Source code for sensortoolkit.calculate._nowcast_pm25

# -*- coding: utf-8 -*-
"""
This module calculates U.S.EPA's NowCast for fine particulate matter
(:math:`PM_{2.5}`) for data recorded or averaged to 1-hour measurement
intervals.

For reporting changes in air quality at high time-resolution, U.S.
EPA’s NowCast calculates hourly :math:`PM_{2.5}` concentration values via a
12-hour window of hourly :math:`PM_{2.5}` measurements. Values are weighted
based on the range of concentration levels observed within the 12-hour window,
whereby large changes result in greater weighting of recent hours while steady
air conditions result in more evenly distributed weighting of hourly
concentrations.

Module Dependencies
-------------------
* Python (version >= 3.7):
    Programming language. Module tested with Python versions 3.7 and
    version 3.8.
* NumPy (version >= 1.16.5):
    Mathematical operations library. Module tested with versions 1.16.5
    through 1.20.1.
* Pandas (version >= 0.25.1):
    Data analysis library. Module tested with versions 0.25.1 through
    1.2.4.


Calculation
-----------

The NowCast for a selected (current) hour is computed via the following steps:

    1. Select a 12-hour window of PM measurements whereby the oldest hour in the
       selection is 11 hours preceding the current hour. The most recent
       (current) hour is the hour for which the NowCast will be computed. **At
       least two of the last three hours (including the current hour) must have
       concentration values to compute the NowCast.**

    2. From this 12-hour window, select the maximum and minimum PM
       concentrations present. Compute the range by subtracting the minimum from
       the maximum.

    3. Normalize the range by dividing by the maximum concentration value. This
       gives a measure of the rate of change of PM values within the 12-hour
       window.

    4. Compute the weight factor by subtracting the normalized rate of change
       from 1.

    5. If the weight factor is less than 0.5, round the value up to 0.5. The
       weight factor must fall within the range 0.5 to 1.0.

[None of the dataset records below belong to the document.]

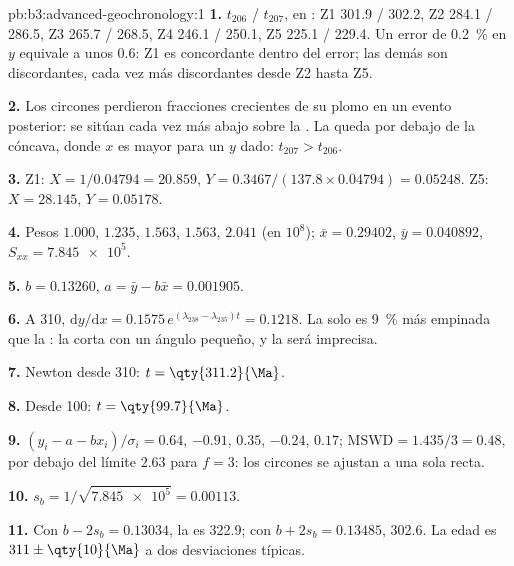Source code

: \begin{solution}{pb:b3:advanced-geochronology:1}
\textbf{1.} $t_{206}$ / $t_{207}$, en \unit{\Ma}: Z1 301.9 / 302.2, Z2 284.1 /
286.5, Z3 265.7 / 268.5, Z4 246.1 / 250.1, Z5 225.1 / 229.4. Un error de
\qty{0.2}{\percent} en $y$ equivale a unos \qty{0.6}{\Ma}: Z1 es concordante dentro del
error; las demás son discordantes, cada vez más discordantes desde Z2 hasta Z5.

\textbf{2.} Los circones perdieron fracciones crecientes de su plomo en un
evento posterior: se sitúan cada vez más abajo sobre la . La  queda por debajo de la
 cóncava, donde $x$ es mayor para un $y$ dado: $t_{207} > t_{206}$.

\textbf{3.} Z1: $X = 1/0.04794 = 20.859$, $Y = 0.3467/(137.8\times0.04794) =
0.05248$. Z5: $X = 28.145$, $Y = 0.05178$.

\textbf{4.} Pesos $1.000$, $1.235$, $1.563$, $1.563$, $2.041$ (en
$10^8$); $\bar x = 0.29402$, $\bar y = 0.040892$, $S_{xx} = \num{7.845e5}$.

\textbf{5.} $b = 0.13260$, $a = \bar y - b\bar x = 0.001905$.

\textbf{6.} A \qty{310}{\Ma}, $\mathrm dy/\mathrm dx = 0.1575\,
e^{(\lambda_{238} - \lambda_{235})t} = 0.1218$. La  solo es
\qty{9}{\percent} más empinada que la : la corta con un ángulo pequeño,
y la  será imprecisa.

\textbf{7.} Newton desde \qty{310}{\Ma}: $t = \qty{311.2}{\Ma}$.

\textbf{8.} Desde \qty{100}{\Ma}: $t = \qty{99.7}{\Ma}$.

\textbf{9.} $(y_i - a - bx_i)/\sigma_i = 0.64$, $-0.91$, $0.35$, $-0.24$,
$0.17$; $\mathrm{MSWD} = 1.435/3 = 0.48$, por debajo del límite $2.63$ para $f = 3$:
los circones se ajustan a una sola recta.

\textbf{10.} $s_b = 1/\sqrt{\num{7.845e5}} = 0.00113$.

\textbf{11.} Con $b - 2s_b = 0.13034$, la  es
\qty{322.9}{\Ma}; con $b + 2s_b = 0.13485$, \qty{302.6}{\Ma}. La edad es
$311 \pm \qty{10}{\Ma}$ a dos desviaciones típicas.


\end{solution}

    6. Multiply each hour in the 12-hour window by the weight factor raised to
       the power of the number of hours ago that the value was recorded. The
       most recent (current) hour in the series is raised to the zeroth power
       and the oldest hour is raised to the 11th power.

    7. Sum the weighted PM values computed in the previous step for each hour
       in the 12-hour window.

    8. In a similar method to steps 6 and 7, compute the sum of the weight
       factor raised to the 0th through 11th power. This sum includes 12 terms,
       whereby the power of each term corresponds to the number of hours ago
       that a concentration value was recoded.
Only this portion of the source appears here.